** Data to use **
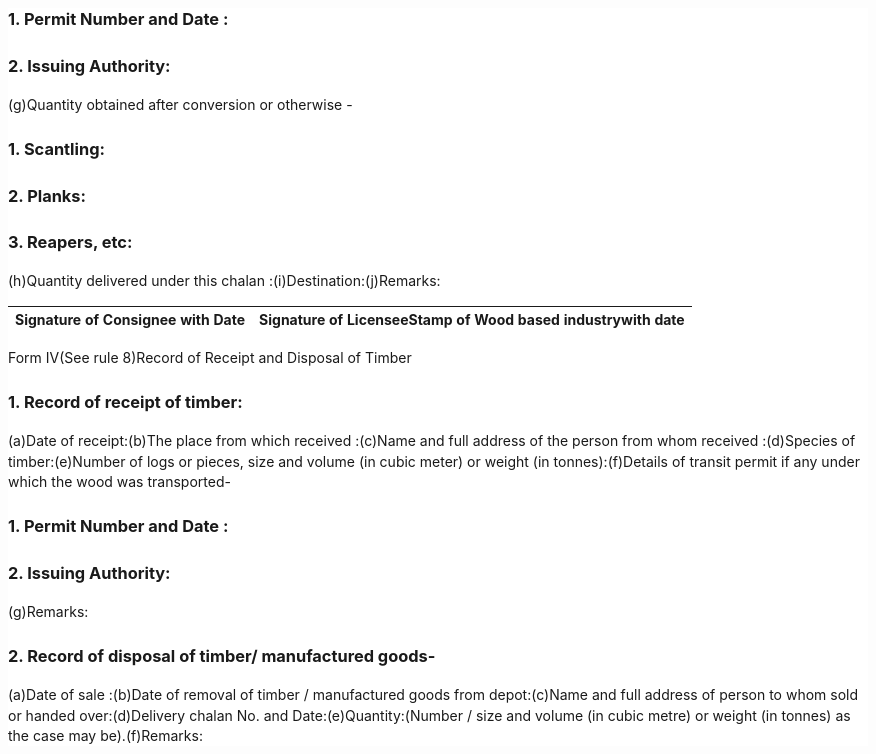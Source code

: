### 1\. Permit Number and Date :

### 2\. Issuing Authority:

(g)Quantity obtained after conversion or otherwise -

### 1\. Scantling:

### 2\. Planks:

### 3\. Reapers, etc:

(h)Quantity delivered under this chalan :(i)Destination:(j)Remarks:

Signature of Consignee with Date |  Signature of LicenseeStamp of Wood based industrywith date  
---|---  
  
Form IV(See rule 8)Record of Receipt and Disposal of Timber

### 1\. Record of receipt of timber:

(a)Date of receipt:(b)The place from which received :(c)Name and full address
of the person from whom received :(d)Species of timber:(e)Number of logs or
pieces, size and volume (in cubic meter) or weight (in tonnes):(f)Details of
transit permit if any under which the wood was transported-

### 1\. Permit Number and Date :

### 2\. Issuing Authority:

(g)Remarks:

### 2\. Record of disposal of timber/ manufactured goods-

(a)Date of sale :(b)Date of removal of timber / manufactured goods from
depot:(c)Name and full address of person to whom sold or handed
over:(d)Delivery chalan No. and Date:(e)Quantity:(Number / size and volume (in
cubic metre) or weight (in tonnes) as the case may be).(f)Remarks:

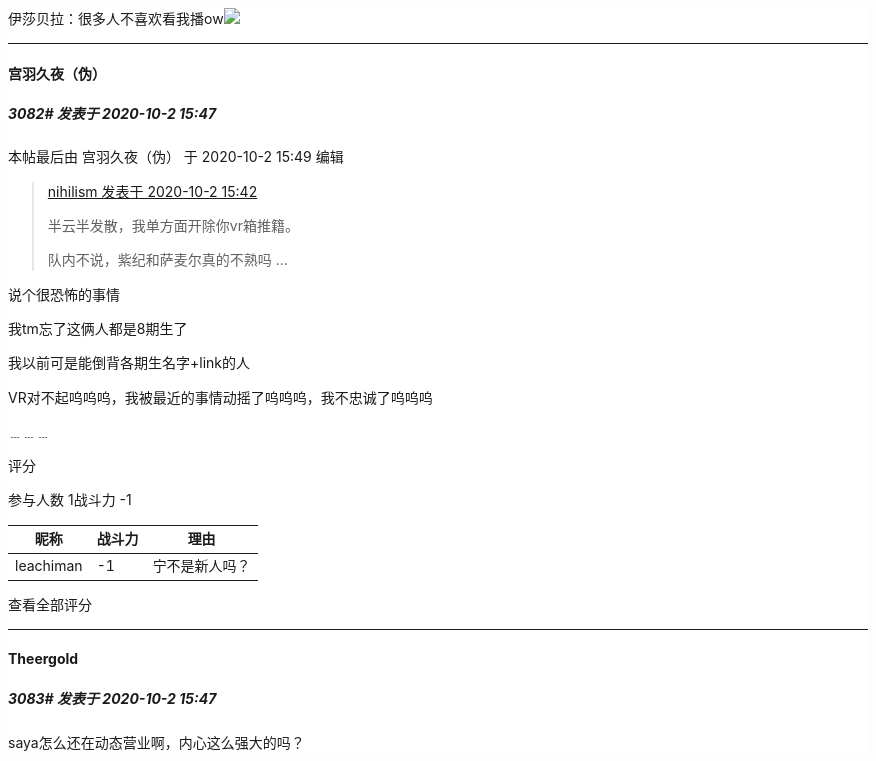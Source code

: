 


伊莎贝拉：很多人不喜欢看我播ow<img src="https://static.saraba1st.com/image/smiley/face2017/066.png" referrerpolicy="no-referrer">







-----

####  宫羽久夜（伪）  
##### 3082#       发表于 2020-10-2 15:47



 本帖最后由 宫羽久夜（伪） 于 2020-10-2 15:49 编辑 
<blockquote><a href="httphttps://bbs.saraba1st.com/2b/forum.php?mod=redirect&amp;goto=findpost&amp;pid=48929758&amp;ptid=1962613" target="_blank">nihilism 发表于 2020-10-2 15:42</a>

半云半发散，我单方面开除你vr箱推籍。

队内不说，紫纪和萨麦尔真的不熟吗 ...</blockquote>
说个很恐怖的事情

我tm忘了这俩人都是8期生了


我以前可是能倒背各期生名字+link的人

VR对不起呜呜呜，我被最近的事情动摇了呜呜呜，我不忠诚了呜呜呜



﹍﹍﹍

评分





 参与人数 1战斗力 -1

|昵称|战斗力|理由|
|----|---|---|
| leachiman|-1|宁不是新人吗？|



查看全部评分






-----

####  Theergold  
##### 3083#       发表于 2020-10-2 15:47




saya怎么还在动态营业啊，内心这么强大的吗？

** What to work on **
In the listing above, find the line with "(h)Quantity delivered under" and the line with "### 2\. Record"; output exactly those lines and all lines between them.

** Completed exercise **
(h)Quantity delivered under this chalan :(i)Destination:(j)Remarks:

Signature of Consignee with Date |  Signature of LicenseeStamp of Wood based industrywith date  
---|---  
  
Form IV(See rule 8)Record of Receipt and Disposal of Timber

### 1\. Record of receipt of timber:

(a)Date of receipt:(b)The place from which received :(c)Name and full address
of the person from whom received :(d)Species of timber:(e)Number of logs or
pieces, size and volume (in cubic meter) or weight (in tonnes):(f)Details of
transit permit if any under which the wood was transported-

### 1\. Permit Number and Date :

### 2\. Issuing Authority:

(g)Remarks:

### 2\. Record of disposal of timber/ manufactured goods-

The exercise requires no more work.